— The task —
Only those lines from the one with "function combines two" through the last line of the material belong in the answer, each repeated exactly.

— Exercise materials —
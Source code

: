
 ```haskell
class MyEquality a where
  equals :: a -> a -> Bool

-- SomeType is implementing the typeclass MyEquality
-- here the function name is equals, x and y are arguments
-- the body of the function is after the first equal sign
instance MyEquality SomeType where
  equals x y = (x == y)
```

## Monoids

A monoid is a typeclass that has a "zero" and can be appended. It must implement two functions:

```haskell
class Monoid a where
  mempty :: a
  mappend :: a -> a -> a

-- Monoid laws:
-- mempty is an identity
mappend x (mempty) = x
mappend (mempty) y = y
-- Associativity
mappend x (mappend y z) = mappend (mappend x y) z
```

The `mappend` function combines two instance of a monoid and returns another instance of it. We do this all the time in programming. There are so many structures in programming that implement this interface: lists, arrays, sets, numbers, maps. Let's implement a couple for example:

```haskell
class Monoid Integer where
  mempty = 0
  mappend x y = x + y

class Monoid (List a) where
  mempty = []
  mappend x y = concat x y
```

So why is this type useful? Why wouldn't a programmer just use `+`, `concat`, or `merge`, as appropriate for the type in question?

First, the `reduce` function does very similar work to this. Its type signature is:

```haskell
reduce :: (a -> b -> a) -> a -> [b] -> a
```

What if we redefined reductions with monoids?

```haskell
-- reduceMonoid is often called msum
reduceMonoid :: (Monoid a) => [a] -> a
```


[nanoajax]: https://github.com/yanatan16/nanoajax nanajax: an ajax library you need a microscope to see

— Your response —
The `mappend` function combines two instance of a monoid and returns another instance of it. We do this all the time in programming. There are so many structures in programming that implement this interface: lists, arrays, sets, numbers, maps. Let's implement a couple for example:

```haskell
class Monoid Integer where
  mempty = 0
  mappend x y = x + y

class Monoid (List a) where
  mempty = []
  mappend x y = concat x y
```

So why is this type useful? Why wouldn't a programmer just use `+`, `concat`, or `merge`, as appropriate for the type in question?

First, the `reduce` function does very similar work to this. Its type signature is:

```haskell
reduce :: (a -> b -> a) -> a -> [b] -> a
```

What if we redefined reductions with monoids?

```haskell
-- reduceMonoid is often called msum
reduceMonoid :: (Monoid a) => [a] -> a
```


[nanoajax]: https://github.com/yanatan16/nanoajax nanajax: an ajax library you need a microscope to see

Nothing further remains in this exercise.